Problem statement
Set down exactly, from the records below, the line with "Visit the [documentation](https://gatsby-theme.josefaidt.dev)." through the line with "Raadpleeg de specifieke", and nothing else.

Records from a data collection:
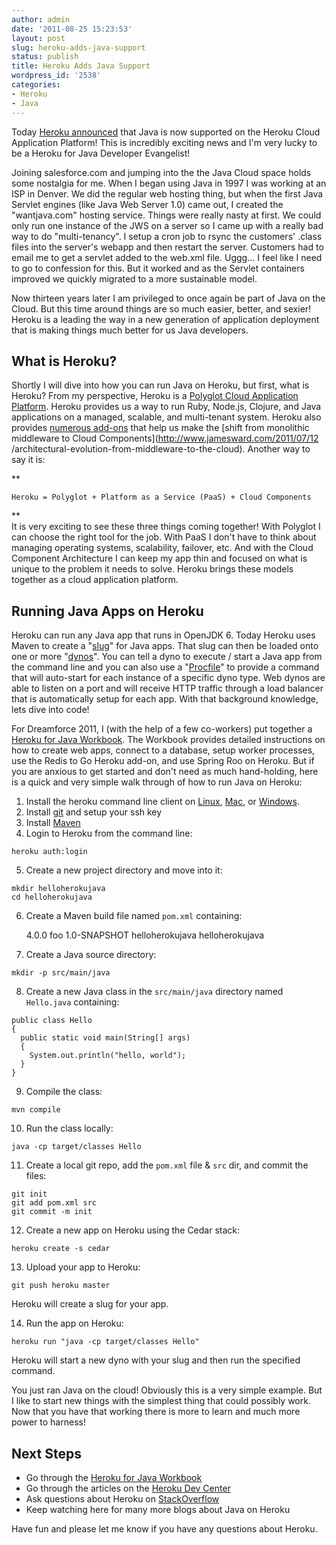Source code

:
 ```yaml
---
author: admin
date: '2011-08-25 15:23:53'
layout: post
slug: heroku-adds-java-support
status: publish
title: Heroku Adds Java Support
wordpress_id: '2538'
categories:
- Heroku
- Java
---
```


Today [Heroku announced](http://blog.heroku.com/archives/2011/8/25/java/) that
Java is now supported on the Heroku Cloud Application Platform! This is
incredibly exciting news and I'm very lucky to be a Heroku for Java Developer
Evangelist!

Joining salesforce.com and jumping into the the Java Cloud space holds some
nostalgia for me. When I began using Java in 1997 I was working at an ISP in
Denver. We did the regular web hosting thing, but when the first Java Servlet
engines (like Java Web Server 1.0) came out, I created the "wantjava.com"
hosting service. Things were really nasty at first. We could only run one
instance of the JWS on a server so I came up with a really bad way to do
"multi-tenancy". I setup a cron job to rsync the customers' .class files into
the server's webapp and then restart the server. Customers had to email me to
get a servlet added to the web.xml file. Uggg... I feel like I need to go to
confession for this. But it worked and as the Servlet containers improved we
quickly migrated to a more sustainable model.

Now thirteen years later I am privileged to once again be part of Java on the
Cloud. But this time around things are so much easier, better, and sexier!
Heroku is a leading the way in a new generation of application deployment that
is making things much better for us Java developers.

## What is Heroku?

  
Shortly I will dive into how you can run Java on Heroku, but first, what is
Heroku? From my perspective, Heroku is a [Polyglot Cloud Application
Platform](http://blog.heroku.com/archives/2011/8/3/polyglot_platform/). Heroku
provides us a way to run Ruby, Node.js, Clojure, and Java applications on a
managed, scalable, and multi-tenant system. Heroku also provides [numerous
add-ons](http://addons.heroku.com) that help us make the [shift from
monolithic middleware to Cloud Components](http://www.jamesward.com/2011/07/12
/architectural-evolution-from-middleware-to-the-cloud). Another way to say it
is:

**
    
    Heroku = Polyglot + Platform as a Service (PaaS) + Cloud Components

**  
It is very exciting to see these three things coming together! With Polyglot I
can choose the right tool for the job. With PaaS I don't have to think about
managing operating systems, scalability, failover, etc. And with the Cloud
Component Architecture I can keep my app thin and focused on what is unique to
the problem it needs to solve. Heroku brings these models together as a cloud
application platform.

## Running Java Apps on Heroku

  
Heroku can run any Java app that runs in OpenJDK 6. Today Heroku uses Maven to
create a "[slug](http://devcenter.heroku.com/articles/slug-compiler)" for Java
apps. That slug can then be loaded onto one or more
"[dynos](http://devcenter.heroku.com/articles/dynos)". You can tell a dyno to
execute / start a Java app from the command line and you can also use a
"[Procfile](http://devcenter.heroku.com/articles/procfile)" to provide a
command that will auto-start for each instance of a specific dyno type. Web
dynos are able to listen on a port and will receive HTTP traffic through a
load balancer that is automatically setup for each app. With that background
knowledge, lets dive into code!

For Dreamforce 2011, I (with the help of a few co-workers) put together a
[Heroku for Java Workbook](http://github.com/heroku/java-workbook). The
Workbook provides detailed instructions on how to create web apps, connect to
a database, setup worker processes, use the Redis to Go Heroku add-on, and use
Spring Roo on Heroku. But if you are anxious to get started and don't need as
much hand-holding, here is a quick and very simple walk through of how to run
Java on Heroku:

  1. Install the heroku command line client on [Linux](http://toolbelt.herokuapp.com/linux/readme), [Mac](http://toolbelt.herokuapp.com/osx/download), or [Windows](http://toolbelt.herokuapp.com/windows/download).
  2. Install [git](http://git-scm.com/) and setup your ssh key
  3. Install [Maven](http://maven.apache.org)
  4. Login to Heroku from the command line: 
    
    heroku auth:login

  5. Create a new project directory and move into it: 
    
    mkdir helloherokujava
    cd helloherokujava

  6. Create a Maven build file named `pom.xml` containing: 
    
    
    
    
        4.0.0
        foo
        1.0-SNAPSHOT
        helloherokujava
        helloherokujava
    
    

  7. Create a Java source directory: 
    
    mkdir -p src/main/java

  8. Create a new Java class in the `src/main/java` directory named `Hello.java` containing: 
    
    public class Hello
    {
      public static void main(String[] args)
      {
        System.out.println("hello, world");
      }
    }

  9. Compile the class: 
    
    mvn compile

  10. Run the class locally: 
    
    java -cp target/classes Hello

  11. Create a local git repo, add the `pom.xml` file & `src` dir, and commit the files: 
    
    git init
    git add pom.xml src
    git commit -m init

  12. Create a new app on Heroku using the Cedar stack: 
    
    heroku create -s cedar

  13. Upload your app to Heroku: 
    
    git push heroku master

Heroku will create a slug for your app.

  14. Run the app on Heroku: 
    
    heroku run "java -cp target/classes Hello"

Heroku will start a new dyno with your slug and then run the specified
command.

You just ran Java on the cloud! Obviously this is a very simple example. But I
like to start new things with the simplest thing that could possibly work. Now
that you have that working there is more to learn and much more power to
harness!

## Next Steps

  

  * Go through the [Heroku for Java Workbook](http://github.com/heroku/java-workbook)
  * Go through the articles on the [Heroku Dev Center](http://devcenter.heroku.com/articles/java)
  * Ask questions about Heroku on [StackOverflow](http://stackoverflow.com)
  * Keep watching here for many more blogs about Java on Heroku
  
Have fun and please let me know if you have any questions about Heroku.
---
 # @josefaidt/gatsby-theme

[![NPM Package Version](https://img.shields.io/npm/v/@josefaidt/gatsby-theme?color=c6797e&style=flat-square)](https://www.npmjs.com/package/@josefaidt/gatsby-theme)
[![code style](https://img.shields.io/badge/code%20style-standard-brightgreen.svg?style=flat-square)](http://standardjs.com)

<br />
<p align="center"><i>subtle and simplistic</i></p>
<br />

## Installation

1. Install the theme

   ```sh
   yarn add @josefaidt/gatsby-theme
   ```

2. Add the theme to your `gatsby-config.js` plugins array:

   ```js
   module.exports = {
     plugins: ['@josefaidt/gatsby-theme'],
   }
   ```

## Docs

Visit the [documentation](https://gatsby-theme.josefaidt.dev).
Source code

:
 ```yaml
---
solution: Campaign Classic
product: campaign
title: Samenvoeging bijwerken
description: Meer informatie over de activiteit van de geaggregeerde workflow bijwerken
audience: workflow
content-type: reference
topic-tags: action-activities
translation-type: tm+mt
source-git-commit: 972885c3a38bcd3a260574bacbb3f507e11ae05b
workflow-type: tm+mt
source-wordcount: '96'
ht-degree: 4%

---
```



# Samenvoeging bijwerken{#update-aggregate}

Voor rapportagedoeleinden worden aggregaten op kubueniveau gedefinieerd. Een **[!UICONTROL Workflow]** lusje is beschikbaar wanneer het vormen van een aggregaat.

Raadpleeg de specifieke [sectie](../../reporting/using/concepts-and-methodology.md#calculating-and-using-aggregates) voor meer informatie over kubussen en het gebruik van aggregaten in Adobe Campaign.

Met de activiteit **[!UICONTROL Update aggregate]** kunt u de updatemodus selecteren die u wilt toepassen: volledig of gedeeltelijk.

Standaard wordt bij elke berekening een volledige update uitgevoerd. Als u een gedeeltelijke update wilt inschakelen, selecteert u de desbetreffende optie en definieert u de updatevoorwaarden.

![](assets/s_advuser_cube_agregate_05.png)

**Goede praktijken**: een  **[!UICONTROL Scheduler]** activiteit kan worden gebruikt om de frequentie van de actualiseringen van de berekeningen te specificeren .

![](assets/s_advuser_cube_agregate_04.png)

Your solution
Visit the [documentation](https://gatsby-theme.josefaidt.dev).
Source code

:
 ```yaml
---
solution: Campaign Classic
product: campaign
title: Samenvoeging bijwerken
description: Meer informatie over de activiteit van de geaggregeerde workflow bijwerken
audience: workflow
content-type: reference
topic-tags: action-activities
translation-type: tm+mt
source-git-commit: 972885c3a38bcd3a260574bacbb3f507e11ae05b
workflow-type: tm+mt
source-wordcount: '96'
ht-degree: 4%

---
```



# Samenvoeging bijwerken{#update-aggregate}

Voor rapportagedoeleinden worden aggregaten op kubueniveau gedefinieerd. Een **[!UICONTROL Workflow]** lusje is beschikbaar wanneer het vormen van een aggregaat.

Raadpleeg de specifieke [sectie](../../reporting/using/concepts-and-methodology.md#calculating-and-using-aggregates) voor meer informatie over kubussen en het gebruik van aggregaten in Adobe Campaign.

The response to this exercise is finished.